== What you should do ==
What lines in the material hold the string "modules"? Return every one of them.

----

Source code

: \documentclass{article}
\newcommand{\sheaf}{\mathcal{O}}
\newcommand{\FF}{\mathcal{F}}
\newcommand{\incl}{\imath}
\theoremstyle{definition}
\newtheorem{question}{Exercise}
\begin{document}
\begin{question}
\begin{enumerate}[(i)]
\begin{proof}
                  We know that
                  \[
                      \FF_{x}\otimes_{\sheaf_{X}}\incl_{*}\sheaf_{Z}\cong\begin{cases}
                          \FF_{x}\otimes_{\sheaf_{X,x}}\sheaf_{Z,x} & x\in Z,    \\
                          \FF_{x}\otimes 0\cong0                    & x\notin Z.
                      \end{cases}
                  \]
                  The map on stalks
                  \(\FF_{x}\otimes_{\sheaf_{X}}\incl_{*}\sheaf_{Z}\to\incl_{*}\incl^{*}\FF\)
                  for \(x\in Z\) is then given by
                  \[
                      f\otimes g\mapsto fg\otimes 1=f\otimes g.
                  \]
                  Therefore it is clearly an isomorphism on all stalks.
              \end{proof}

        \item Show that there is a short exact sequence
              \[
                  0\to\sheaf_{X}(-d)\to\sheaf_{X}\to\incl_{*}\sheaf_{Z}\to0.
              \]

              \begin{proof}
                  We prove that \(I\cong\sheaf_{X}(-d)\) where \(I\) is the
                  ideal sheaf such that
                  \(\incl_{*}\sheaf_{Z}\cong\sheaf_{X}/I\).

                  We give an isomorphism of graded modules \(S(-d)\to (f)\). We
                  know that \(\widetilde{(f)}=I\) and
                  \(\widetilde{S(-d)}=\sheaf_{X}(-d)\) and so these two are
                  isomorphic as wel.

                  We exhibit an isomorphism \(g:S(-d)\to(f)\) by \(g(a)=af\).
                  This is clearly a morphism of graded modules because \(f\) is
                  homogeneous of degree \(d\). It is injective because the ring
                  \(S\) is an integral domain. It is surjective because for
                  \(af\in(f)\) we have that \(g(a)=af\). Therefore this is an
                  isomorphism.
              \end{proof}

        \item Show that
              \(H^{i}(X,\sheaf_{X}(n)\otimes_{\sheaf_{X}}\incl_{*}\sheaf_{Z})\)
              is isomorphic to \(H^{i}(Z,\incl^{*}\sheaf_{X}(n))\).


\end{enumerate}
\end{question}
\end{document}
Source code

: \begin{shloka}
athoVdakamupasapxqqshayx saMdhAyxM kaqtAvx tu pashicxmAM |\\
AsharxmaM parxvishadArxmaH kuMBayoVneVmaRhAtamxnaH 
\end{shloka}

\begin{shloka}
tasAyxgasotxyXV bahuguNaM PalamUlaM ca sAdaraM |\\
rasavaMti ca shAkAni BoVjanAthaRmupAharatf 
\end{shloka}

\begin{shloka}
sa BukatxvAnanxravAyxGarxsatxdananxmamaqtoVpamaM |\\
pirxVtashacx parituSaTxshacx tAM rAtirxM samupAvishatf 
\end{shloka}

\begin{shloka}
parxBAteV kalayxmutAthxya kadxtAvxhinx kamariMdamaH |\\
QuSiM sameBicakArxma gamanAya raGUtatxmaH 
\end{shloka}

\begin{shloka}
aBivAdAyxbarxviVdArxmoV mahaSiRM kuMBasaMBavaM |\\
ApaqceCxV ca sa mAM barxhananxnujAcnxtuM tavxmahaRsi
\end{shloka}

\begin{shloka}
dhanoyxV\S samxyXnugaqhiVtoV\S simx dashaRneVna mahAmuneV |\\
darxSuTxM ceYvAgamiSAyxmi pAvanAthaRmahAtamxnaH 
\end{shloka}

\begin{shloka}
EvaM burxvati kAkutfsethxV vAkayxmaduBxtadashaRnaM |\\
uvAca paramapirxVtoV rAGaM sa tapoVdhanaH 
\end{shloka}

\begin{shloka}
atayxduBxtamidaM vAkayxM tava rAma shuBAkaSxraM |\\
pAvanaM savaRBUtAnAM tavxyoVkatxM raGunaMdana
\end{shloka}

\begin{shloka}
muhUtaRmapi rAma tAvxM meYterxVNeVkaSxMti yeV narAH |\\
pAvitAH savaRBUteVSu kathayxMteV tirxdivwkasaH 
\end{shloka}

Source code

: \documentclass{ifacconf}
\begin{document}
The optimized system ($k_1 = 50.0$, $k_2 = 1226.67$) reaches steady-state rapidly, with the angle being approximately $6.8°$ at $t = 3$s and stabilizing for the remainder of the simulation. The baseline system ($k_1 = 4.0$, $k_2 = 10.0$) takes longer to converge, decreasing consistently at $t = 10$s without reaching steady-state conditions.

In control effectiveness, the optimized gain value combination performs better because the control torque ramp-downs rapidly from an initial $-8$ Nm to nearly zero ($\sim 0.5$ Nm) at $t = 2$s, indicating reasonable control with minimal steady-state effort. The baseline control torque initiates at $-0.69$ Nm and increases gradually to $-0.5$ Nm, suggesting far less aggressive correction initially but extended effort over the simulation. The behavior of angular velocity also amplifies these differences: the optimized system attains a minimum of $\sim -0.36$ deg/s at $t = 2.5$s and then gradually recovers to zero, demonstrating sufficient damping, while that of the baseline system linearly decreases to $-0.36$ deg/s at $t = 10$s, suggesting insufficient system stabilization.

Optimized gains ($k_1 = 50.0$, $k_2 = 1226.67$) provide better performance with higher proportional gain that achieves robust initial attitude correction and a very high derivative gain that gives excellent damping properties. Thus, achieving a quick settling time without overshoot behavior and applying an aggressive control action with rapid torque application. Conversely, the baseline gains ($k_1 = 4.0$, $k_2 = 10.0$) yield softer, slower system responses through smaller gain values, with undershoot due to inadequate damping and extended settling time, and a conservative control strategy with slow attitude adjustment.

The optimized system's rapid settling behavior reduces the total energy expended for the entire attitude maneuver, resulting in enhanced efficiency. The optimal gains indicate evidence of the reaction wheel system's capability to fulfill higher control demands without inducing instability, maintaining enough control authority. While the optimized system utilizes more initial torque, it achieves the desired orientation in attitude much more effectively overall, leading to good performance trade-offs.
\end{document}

----

== Response to the exercise ==
                  We give an isomorphism of graded modules \(S(-d)\to (f)\). We
                  This is clearly a morphism of graded modules because \(f\) is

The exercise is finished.